Assumptions - atmospheric pressure is 3 atm, but partial pressure of oxygen is comparable to earth, the rest is mostly nitrogen. Planet is tidally locked and insignificantly heavier. (for simplicity reasons, I assume that humans are able to adjust to that pressure, it is generally below the amount that causes nitrogen narcosis)

OK, so what would be consequences for any story happening in such setting?

1) changes in the air transport, airships would become much more practical than on Earth, piston aircrafts would need much shorter runaway (low quality airstrips would become much more acceptable), but anything fast (jets) would have troubles in getting enough oxygen without getting clearly too much friction.

2) Vehicles would really have to be aerodynamic and better slow because of heavy drag (unless there is some good reason to burn fuel more generously). Do I get correctly that a car designed for Earth would for the same speed use 3 times more fuel, while the same fuel efficiency would get while driving $\frac{Earth speed}{\sqrt{3}}$

3) If anyone uses bike on such planet, it would be a recumbent bike.
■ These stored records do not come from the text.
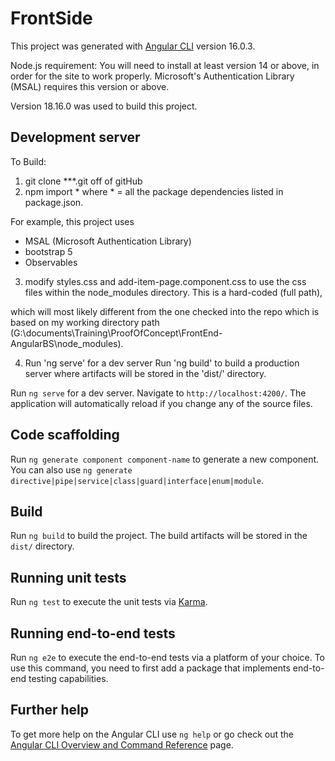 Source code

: # FrontSide

This project was generated with [Angular CLI](https://github.com/angular/angular-cli) version 16.0.3.

Node.js requirement:
You will need to install at least version 14 or above, in order for the site to work properly.
Microsoft's Authentication Library (MSAL) requires this version or above.

Version 18.16.0 was used to build this project.


## Development server

To Build: 

1) git clone ***.git off of gitHub
2) npm import *
where * = all the package dependencies listed in package.json.

For example, this project uses 
- MSAL (Microsoft Authentication Library)
- bootstrap 5 
- Observables

3) modify styles.css and add-item-page.component.css 
to use the css files within the node_modules directory. This is a hard-coded (full path),

which will most likely different from the one checked into the repo which is based on my working
directory path (G:\documents\Training\ProofOfConcept\FrontEnd-AngularBS\node_modules).

4) Run 'ng serve' for a dev server
Run 'ng build' to build a production server  where artifacts will be stored in the 'dist/' directory.


Run `ng serve` for a dev server. Navigate to `http://localhost:4200/`. The application will automatically reload if you change any of the source files.

## Code scaffolding

Run `ng generate component component-name` to generate a new component. You can also use `ng generate directive|pipe|service|class|guard|interface|enum|module`.

## Build

Run `ng build` to build the project. The build artifacts will be stored in the `dist/` directory.

## Running unit tests

Run `ng test` to execute the unit tests via [Karma](https://karma-runner.github.io).

## Running end-to-end tests

Run `ng e2e` to execute the end-to-end tests via a platform of your choice. To use this command, you need to first add a package that implements end-to-end testing capabilities.

## Further help

To get more help on the Angular CLI use `ng help` or go check out the [Angular CLI Overview and Command Reference](https://angular.io/cli) page.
4) Maximum range of guns - divide by 3 (?) effective presumably not so much reduced because that part of effective gun range is defined by aiming problems, which would not be affected.

5) Reduced effective range of any grenade, bomb etc in to 1/3 of that on Earth (?)

6) More native, airborne creatures. Earth chicken would turn in to a formidable flier. ;) (any design including insect-like, flying fish-like)

7) Milder climate than otherwise because of heat retention and better distribution.

8) Winds with greater force (so boost for any sail ships or wind turbines). But shouldn't the speed actually go down?

9) Water boils in something like 126C degrees.

10) Higher boiling point means less evaporation, less evaporation means less rainfall (how to get any real numbers?)

11) Harder to set fire to anything, as huge quantity of denser air would take this heat away

12) Breathing in cold air would be much more harder, as there would more heat lost with each breath

Anything to correct/add? Any idea how instead of "more"/"less" get some science based numbers?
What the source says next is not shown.